DATA TO USE >>
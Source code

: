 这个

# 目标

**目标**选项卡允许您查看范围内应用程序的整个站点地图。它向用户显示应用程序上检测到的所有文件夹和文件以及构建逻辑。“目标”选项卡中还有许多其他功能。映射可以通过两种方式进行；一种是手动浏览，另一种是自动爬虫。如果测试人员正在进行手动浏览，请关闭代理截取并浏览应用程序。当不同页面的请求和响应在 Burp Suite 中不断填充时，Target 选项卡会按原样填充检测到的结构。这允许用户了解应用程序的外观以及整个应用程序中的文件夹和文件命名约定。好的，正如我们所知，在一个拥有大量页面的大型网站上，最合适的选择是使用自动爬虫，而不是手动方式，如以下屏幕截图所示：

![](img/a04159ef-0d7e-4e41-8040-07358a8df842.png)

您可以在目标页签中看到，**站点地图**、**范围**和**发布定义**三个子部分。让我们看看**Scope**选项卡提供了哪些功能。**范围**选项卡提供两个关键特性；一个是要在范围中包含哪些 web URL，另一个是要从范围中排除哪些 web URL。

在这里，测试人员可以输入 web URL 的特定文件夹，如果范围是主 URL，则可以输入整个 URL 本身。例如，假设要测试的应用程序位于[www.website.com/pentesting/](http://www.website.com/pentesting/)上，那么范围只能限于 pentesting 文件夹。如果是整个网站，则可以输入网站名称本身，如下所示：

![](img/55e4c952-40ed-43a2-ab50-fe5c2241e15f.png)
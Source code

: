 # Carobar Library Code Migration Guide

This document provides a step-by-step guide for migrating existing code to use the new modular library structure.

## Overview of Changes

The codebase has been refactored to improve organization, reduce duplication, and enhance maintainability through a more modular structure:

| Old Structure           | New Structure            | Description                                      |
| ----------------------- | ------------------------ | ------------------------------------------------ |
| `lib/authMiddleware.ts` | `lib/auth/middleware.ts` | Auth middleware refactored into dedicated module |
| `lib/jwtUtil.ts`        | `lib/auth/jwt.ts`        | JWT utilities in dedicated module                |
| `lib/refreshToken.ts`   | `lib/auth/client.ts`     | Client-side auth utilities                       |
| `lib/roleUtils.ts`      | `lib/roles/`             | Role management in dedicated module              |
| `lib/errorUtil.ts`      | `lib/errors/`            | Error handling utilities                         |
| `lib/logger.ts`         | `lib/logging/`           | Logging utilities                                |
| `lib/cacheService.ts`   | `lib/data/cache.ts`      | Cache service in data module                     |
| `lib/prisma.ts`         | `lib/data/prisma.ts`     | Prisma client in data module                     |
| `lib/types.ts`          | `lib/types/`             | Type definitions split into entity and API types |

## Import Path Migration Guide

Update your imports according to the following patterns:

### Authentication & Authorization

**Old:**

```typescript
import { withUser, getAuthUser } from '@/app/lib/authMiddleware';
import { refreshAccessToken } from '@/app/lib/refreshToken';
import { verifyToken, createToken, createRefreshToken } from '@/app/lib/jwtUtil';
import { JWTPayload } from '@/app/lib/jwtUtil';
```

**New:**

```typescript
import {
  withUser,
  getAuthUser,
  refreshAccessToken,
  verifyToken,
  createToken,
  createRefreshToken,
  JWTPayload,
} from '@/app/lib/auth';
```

REQUIRED WORK >> Using the listing above, list every line in which the string "client" occurs.

WRITTEN REPLY >>
| `lib/refreshToken.ts`   | `lib/auth/client.ts`     | Client-side auth utilities                       |
| `lib/prisma.ts`         | `lib/data/prisma.ts`     | Prisma client in data module                     |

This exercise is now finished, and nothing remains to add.